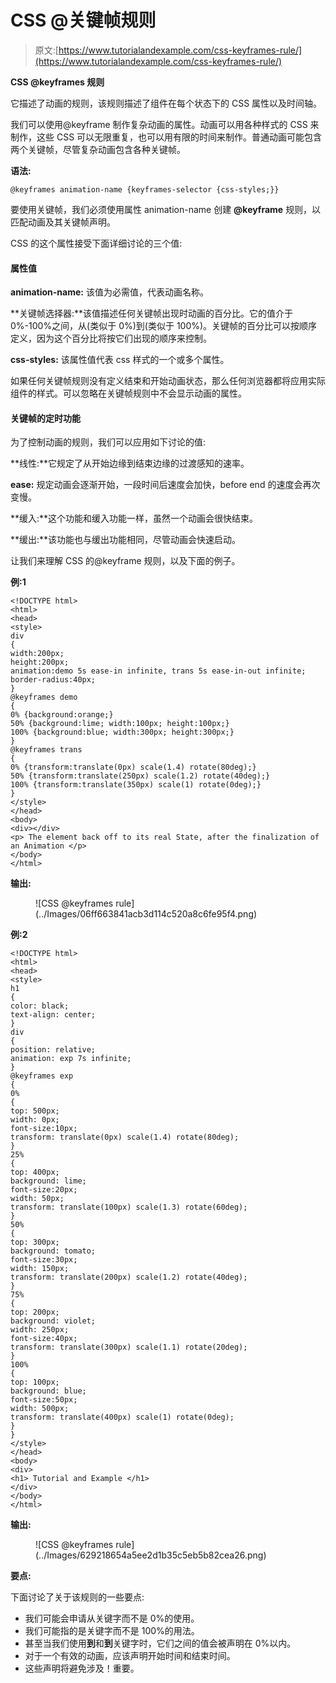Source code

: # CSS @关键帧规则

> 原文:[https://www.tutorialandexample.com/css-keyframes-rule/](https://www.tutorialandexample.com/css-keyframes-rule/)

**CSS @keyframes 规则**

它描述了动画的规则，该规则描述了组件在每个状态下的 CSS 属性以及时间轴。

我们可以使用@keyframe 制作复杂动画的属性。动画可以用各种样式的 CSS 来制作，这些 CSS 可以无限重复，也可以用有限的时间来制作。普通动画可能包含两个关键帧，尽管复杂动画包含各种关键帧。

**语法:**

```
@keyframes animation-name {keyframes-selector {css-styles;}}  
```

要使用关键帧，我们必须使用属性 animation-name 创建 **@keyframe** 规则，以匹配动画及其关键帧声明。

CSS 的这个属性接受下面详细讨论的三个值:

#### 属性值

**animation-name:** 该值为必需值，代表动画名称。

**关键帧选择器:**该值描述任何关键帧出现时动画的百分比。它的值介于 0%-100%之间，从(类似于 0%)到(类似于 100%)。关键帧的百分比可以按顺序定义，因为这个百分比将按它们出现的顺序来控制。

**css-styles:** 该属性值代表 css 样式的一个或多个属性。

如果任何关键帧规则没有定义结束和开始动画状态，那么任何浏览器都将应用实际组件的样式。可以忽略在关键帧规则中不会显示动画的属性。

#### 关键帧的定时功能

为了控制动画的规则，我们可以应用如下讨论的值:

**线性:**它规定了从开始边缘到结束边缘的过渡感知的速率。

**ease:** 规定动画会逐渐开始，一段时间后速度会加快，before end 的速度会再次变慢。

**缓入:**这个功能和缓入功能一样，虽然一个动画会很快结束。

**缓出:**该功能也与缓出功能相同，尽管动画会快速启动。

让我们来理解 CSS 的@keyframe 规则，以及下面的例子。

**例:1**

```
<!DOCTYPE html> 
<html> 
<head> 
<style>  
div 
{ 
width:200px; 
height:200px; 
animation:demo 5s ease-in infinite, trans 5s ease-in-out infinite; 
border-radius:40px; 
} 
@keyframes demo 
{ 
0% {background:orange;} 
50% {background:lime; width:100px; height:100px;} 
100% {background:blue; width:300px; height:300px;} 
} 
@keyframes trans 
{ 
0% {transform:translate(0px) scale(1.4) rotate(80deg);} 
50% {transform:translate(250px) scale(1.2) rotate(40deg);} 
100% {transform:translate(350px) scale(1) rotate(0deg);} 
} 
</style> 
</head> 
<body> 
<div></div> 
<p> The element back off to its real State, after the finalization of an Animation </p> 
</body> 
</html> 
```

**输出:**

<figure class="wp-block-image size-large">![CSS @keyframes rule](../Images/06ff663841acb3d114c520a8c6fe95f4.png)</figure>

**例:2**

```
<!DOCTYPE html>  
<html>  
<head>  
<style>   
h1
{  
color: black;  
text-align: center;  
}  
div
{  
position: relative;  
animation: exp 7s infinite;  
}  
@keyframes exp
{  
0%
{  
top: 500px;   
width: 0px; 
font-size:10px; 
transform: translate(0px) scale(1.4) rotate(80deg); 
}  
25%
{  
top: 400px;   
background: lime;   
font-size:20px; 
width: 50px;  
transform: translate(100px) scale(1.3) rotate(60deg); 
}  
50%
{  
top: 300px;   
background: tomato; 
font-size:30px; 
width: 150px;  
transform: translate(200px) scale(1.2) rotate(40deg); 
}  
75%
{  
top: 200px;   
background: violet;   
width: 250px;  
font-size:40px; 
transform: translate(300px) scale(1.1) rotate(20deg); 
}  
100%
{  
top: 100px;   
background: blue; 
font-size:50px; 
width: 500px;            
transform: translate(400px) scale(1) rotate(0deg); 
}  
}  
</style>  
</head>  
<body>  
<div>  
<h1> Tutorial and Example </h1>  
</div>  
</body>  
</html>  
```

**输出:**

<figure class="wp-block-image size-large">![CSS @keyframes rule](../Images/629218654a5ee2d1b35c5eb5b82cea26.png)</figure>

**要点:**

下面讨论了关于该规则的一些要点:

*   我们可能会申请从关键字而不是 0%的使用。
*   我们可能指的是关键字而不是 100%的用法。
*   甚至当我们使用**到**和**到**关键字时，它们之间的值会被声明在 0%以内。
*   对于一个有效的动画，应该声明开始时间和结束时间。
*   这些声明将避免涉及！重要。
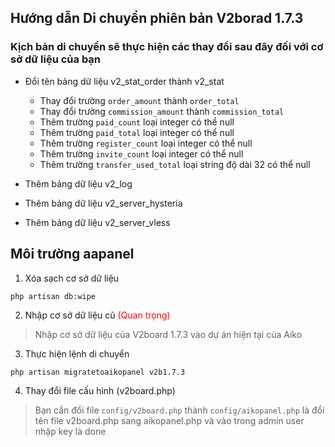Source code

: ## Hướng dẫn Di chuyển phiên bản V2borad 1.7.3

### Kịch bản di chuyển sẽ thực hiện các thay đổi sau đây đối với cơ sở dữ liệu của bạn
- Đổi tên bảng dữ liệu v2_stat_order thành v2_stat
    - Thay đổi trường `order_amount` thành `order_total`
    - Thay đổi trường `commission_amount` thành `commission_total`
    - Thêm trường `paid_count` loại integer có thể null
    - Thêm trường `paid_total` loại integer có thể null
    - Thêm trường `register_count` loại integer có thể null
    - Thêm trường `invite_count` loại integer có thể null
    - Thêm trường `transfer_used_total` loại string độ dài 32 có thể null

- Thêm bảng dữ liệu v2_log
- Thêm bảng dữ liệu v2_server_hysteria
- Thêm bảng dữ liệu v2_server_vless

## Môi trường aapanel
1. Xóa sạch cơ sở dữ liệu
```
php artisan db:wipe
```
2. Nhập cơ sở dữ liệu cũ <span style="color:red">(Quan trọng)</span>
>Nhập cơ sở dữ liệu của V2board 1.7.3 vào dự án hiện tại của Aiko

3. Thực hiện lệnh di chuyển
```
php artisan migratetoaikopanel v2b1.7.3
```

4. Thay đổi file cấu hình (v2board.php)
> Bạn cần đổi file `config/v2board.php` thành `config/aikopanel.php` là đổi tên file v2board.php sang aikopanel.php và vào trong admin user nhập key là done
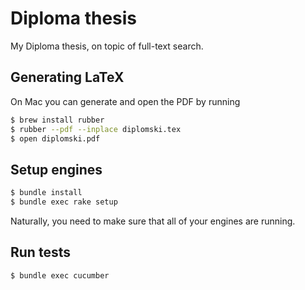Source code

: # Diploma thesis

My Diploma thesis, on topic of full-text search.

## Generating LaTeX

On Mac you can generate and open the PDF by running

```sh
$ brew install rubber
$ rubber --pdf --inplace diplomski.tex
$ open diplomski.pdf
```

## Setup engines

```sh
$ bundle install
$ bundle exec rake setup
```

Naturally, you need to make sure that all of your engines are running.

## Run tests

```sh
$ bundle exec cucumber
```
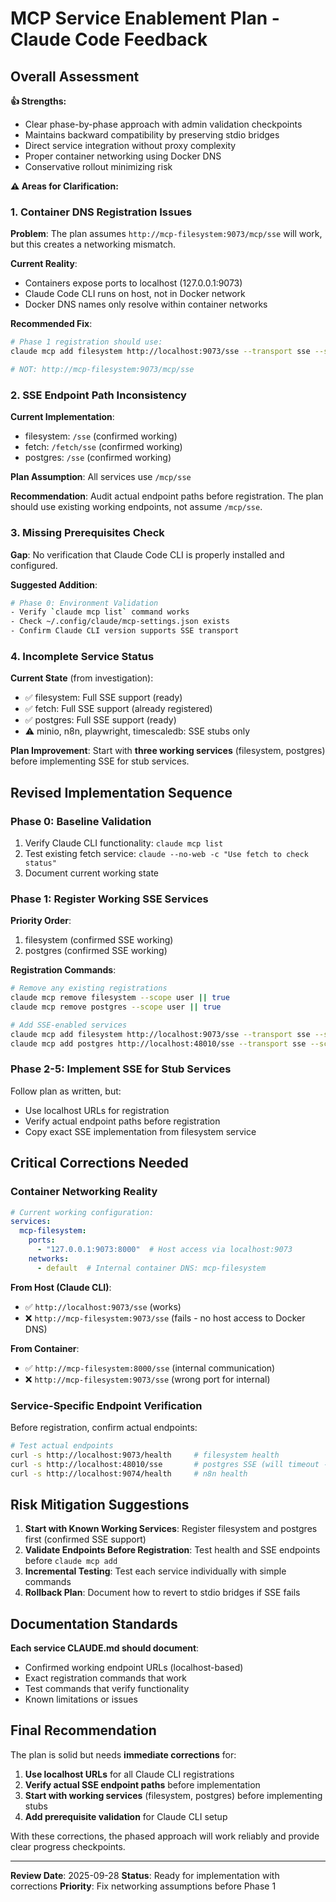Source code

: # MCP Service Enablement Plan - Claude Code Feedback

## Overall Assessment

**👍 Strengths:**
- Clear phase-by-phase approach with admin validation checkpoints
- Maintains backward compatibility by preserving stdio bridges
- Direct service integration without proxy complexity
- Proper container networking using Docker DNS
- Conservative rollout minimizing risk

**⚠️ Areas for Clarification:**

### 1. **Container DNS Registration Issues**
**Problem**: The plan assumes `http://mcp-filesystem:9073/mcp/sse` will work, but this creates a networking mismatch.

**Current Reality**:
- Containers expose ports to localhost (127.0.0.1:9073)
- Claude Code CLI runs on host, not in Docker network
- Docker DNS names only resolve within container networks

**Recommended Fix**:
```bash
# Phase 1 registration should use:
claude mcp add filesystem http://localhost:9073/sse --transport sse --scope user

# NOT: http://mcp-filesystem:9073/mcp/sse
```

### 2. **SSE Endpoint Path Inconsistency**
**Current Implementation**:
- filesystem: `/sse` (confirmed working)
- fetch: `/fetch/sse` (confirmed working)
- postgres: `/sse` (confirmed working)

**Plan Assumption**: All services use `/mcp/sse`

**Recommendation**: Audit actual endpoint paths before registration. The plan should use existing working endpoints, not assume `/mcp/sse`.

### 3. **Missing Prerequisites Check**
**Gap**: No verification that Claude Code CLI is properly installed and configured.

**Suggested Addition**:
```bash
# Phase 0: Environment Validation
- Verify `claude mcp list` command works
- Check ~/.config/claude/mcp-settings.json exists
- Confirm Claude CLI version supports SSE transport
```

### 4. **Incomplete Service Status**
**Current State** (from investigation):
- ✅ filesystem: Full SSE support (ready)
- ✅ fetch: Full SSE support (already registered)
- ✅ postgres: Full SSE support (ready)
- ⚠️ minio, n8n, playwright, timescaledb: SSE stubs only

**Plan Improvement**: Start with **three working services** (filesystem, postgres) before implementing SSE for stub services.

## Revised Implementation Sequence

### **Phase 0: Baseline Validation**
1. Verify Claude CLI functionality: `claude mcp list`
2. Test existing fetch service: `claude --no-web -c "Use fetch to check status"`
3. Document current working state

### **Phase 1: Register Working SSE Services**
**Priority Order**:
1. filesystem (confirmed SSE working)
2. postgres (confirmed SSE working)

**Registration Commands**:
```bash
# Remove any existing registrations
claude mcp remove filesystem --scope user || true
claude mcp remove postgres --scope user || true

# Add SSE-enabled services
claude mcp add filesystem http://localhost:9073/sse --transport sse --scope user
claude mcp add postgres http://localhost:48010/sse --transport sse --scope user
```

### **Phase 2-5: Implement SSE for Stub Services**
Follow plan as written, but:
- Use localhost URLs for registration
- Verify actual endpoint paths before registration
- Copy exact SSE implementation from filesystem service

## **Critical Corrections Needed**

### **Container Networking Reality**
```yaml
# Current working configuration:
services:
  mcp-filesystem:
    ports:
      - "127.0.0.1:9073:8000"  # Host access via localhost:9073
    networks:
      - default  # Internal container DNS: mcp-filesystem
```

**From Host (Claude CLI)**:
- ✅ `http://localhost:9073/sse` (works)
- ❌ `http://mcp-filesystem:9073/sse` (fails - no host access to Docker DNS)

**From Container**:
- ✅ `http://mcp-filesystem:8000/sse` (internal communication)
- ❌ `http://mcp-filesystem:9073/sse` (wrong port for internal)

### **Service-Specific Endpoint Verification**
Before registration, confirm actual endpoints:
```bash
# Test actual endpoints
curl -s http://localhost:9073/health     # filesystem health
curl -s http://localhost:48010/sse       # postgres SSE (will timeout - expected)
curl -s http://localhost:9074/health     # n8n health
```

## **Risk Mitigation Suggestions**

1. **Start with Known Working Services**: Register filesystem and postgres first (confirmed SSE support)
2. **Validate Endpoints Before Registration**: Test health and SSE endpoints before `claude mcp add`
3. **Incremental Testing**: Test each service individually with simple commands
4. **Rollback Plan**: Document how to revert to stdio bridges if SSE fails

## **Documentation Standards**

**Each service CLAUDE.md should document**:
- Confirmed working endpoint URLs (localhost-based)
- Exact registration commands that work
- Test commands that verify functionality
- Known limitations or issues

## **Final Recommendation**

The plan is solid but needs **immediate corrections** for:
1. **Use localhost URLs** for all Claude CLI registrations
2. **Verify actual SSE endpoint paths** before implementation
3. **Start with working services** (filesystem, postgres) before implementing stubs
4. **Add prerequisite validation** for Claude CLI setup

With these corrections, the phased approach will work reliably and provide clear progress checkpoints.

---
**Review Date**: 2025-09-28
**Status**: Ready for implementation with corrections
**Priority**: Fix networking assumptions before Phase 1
========================================================================
● WORK TO COMPLETE: Looking at the listing above, which lines hold "curl"? Copy every such line.

● ANSWER TO THIS EXERCISE:
curl -s http://localhost:9073/health     # filesystem health
curl -s http://localhost:48010/sse       # postgres SSE (will timeout - expected)
curl -s http://localhost:9074/health     # n8n health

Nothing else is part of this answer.